What the exercise asks: Find the line with "4- browser will" in the entries below, then output every line from it down to the line with "# Interface: HttpOptions", exactly and with no pictures.

[Extracted records]
**********

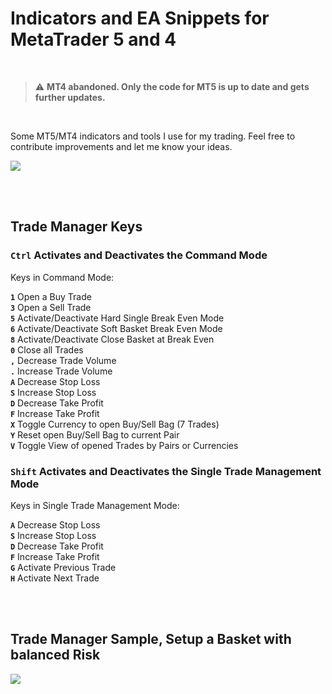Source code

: <!--:warning: Be prepared, the platform updates of MetaTrader 4 and 5 from MetaQuotes constantly break some of this code!

<br/>
<br/>
-->
# Indicators and EA Snippets for MetaTrader 5 and 4

<br/>

> :warning: **MT4 abandoned. Only the code for MT5 is up to date and gets further updates.**

<br/>

Some MT5/MT4 indicators and tools I use for my trading. Feel free to contribute improvements and let me know your ideas.


[![](http://img.youtube.com/vi/1ea2rmEVieE/maxresdefault.jpg)](http://www.youtube.com/watch?v=1ea2rmEVieE "MetaTrader 5 Trading Tools")

<br/>
<br/>

## Trade Manager Keys


### <code>Ctrl</code> Activates and Deactivates the Command Mode

   Keys in Command Mode:
   
   **<code>1</code>** Open a Buy Trade<br>
   **<code>3</code>** Open a Sell Trade<br>
   **<code>5</code>** Activate/Deactivate Hard Single Break Even Mode<br>
   **<code>6</code>** Activate/Deactivate Soft Basket Break Even Mode<br>
   **<code>8</code>** Activate/Deactivate Close Basket at Break Even<br>
   **<code>0</code>** Close all Trades<br>
   **<code>,</code>** Decrease Trade Volume<br>
   **<code>.</code>** Increase Trade Volume<br>
   **<code>A</code>** Decrease Stop Loss<br>
   **<code>S</code>** Increase Stop Loss<br>
   **<code>D</code>** Decrease Take Profit<br>
   **<code>F</code>** Increase Take Profit<br>
   **<code>X</code>** Toggle Currency to open Buy/Sell Bag (7 Trades)<br>
   **<code>Y</code>** Reset open Buy/Sell Bag to current Pair<br>
   **<code>V</code>** Toggle View of opened Trades by Pairs or Currencies<br>
 
   
### <code>Shift</code> Activates and Deactivates the Single Trade Management Mode

   Keys in Single Trade Management Mode:

   **<code>A</code>** Decrease Stop Loss<br>
   **<code>S</code>** Increase Stop Loss<br>
   **<code>D</code>** Decrease Take Profit<br>
   **<code>F</code>** Increase Take Profit<br>
   **<code>G</code>** Activate Previous Trade<br>
   **<code>H</code>** Activate Next Trade<br>

<br/>
<br/>

## Trade Manager Sample, Setup a Basket with balanced Risk


[![](http://img.youtube.com/vi/IGt1eQA1peg/maxresdefault.jpg)](http://www.youtube.com/watch?v=IGt1eQA1peg "Trade Manager | Setup Basket with balanced Risk")
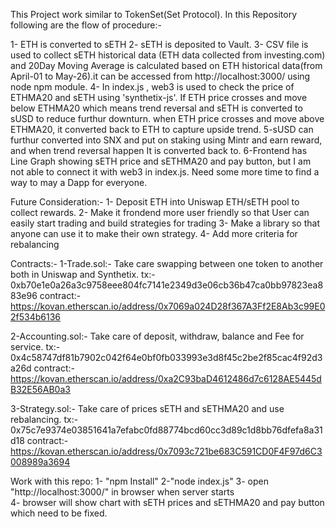 This Project work similar to TokenSet(Set Protocol). In this Repository following are the flow of procedure:-

1- ETH is converted to sETH
2- sETH is deposited to Vault.
3- CSV file is used to collect sETH historical data (ETH data collected from investing.com) and 20Day Moving Average is calculated based on ETH historical data(from April-01 to May-26).it can be accessed from http://localhost:3000/ using node npm module.
4- In index.js , web3 is used to check the price of ETHMA20 and sETH using 'synthetix-js'. If ETH price crosses
and move below ETHMA20 which means trend reversal and sETH is converted to sUSD to reduce furthur downturn. when ETH price crosses and move above ETHMA20, it converted back to ETH to capture upside trend.
5-sUSD can furthur converted into SNX and put on staking using Mintr and earn reward, and when trend reversal happen It is converted back to.
6-Frontend has Line Graph showing sETH price and sETHMA20 and pay button, but I am not able to connect it with web3 in index.js. Need some more time to find a way to may a Dapp for everyone.

Future Consideration:-
1- Deposit ETH into Uniswap ETH/sETH pool to collect rewards.
2- Make it frondend more user friendly so that User can easily start trading and build strategies for trading
3- Make a library so that anyone can use it to make their own strategy.
4- Add more criteria for rebalancing

Contracts:-
1-Trade.sol:- Take care swapping between one token to another both in Uniswap and Synthetix.
tx:- 0xb70e1e0a26a3c9758eee804fc7141e2349d3e06cb36b47ca0bb97823ea883e96
contract:- https://kovan.etherscan.io/address/0x7069a024D28f367A3Ff2E8Ab3c99E02f534b6136

2-Accounting.sol:- Take care of deposit, withdraw, balance and Fee for service.
tx:- 0x4c58747df81b7902c042f64e0bf0fb033993e3d8f45c2be2f85cac4f92d3a26d
contract:- https://kovan.etherscan.io/address/0xa2C93baD4612486d7c6128AE5445dB32E56AB0a3

3-Strategy.sol:- Take care of prices sETH and sETHMA20 and use rebalancing.
tx:- 0x75c7e9374e03851641a7efabc0fd88774bcd60cc3d89c1d8bb76dfefa8a31d18
contract:- https://kovan.etherscan.io/address/0x7093c721be683C591CD0F4F97d6C3008989a3694

Work with this repo:
1- "npm Install"
2-"node index.js"
3- open "http://localhost:3000/" in browser when server starts  
4- browser will show chart with sETH prices and sETHMA20 and pay button which need to be fixed.
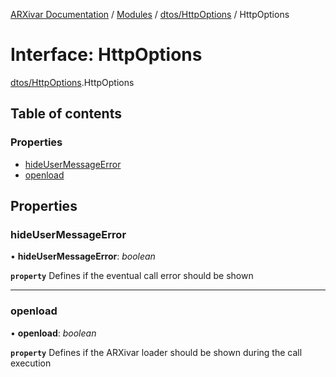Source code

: [ARXivar Documentation](../README.md) / [Modules](../modules.md) / [dtos/HttpOptions](../modules/dtos_httpoptions.md) / HttpOptions

# Interface: HttpOptions

[dtos/HttpOptions](../modules/dtos_httpoptions.md).HttpOptions

## Table of contents

### Properties

- [hideUserMessageError](dtos_httpoptions.httpoptions.md#hideusermessageerror)
- [openload](dtos_httpoptions.httpoptions.md#openload)

## Properties

### hideUserMessageError

• **hideUserMessageError**: *boolean*

**`property`** Defines if the eventual call error should be shown

___

### openload

• **openload**: *boolean*

**`property`** Defines if the ARXivar loader should be shown during the call execution
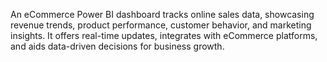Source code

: An eCommerce Power BI dashboard tracks online sales data, showcasing revenue trends, product performance, customer behavior, and marketing insights. It offers real-time updates, integrates with eCommerce platforms, and aids data-driven decisions for business growth.
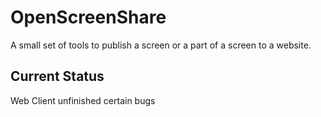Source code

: # OpenScreenShare
A small set of tools to publish a screen or a part of a screen to a website.

## Current Status
Web Client unfinished
certain bugs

**********

Task response:
4- browser will show chart with sETH prices and sETHMA20 and pay button which need to be fixed.
Source code

: [ARXivar Documentation](../README.md) / [Modules](../modules.md) / [dtos/HttpOptions](../modules/dtos_httpoptions.md) / HttpOptions

# Interface: HttpOptions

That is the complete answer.